━━━━━ Provided records ━━━━━

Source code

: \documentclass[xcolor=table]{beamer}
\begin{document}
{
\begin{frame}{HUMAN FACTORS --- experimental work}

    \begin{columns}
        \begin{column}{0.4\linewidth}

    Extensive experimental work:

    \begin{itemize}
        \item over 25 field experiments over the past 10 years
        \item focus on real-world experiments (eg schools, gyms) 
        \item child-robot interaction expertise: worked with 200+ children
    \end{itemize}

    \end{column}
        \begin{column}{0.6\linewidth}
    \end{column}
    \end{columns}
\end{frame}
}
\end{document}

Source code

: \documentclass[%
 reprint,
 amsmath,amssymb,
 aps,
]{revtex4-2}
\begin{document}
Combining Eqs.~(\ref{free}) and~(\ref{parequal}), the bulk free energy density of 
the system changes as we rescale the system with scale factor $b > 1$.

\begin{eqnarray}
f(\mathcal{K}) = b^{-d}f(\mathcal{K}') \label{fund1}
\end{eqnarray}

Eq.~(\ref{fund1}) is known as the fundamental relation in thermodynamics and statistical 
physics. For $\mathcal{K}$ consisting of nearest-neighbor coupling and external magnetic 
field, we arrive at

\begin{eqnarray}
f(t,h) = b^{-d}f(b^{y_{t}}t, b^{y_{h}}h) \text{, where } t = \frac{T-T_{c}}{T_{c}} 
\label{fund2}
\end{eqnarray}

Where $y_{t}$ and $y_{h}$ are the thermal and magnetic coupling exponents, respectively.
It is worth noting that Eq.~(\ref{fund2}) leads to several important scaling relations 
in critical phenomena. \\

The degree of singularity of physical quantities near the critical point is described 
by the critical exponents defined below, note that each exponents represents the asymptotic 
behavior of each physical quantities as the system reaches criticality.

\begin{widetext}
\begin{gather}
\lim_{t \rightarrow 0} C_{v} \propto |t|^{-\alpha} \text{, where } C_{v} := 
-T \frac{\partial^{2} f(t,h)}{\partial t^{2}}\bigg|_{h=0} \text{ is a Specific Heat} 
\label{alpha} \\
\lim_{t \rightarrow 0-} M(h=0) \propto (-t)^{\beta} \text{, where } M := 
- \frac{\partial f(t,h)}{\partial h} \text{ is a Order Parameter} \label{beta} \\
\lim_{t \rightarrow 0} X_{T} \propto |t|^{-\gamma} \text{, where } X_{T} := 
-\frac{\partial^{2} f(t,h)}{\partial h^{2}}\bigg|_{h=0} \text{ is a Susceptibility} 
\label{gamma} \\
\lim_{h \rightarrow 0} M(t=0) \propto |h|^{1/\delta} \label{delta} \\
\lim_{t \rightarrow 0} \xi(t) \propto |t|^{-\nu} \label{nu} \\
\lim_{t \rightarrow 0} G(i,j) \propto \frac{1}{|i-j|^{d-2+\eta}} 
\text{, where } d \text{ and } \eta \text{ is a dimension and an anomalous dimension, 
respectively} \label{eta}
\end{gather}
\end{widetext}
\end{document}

━━━━━

* [Exercise]
Please retype exactly, and only, the lines starting at the one that contains "The degree of" and ending with the last line of the material.

* [Solution to this task]
The degree of singularity of physical quantities near the critical point is described 
by the critical exponents defined below, note that each exponents represents the asymptotic 
behavior of each physical quantities as the system reaches criticality.

\begin{widetext}
\begin{gather}
\lim_{t \rightarrow 0} C_{v} \propto |t|^{-\alpha} \text{, where } C_{v} := 
-T \frac{\partial^{2} f(t,h)}{\partial t^{2}}\bigg|_{h=0} \text{ is a Specific Heat} 
\label{alpha} \\
\lim_{t \rightarrow 0-} M(h=0) \propto (-t)^{\beta} \text{, where } M := 
- \frac{\partial f(t,h)}{\partial h} \text{ is a Order Parameter} \label{beta} \\
\lim_{t \rightarrow 0} X_{T} \propto |t|^{-\gamma} \text{, where } X_{T} := 
-\frac{\partial^{2} f(t,h)}{\partial h^{2}}\bigg|_{h=0} \text{ is a Susceptibility} 
\label{gamma} \\
\lim_{h \rightarrow 0} M(t=0) \propto |h|^{1/\delta} \label{delta} \\
\lim_{t \rightarrow 0} \xi(t) \propto |t|^{-\nu} \label{nu} \\
\lim_{t \rightarrow 0} G(i,j) \propto \frac{1}{|i-j|^{d-2+\eta}} 
\text{, where } d \text{ and } \eta \text{ is a dimension and an anomalous dimension, 
respectively} \label{eta}
\end{gather}
\end{widetext}
\end{document}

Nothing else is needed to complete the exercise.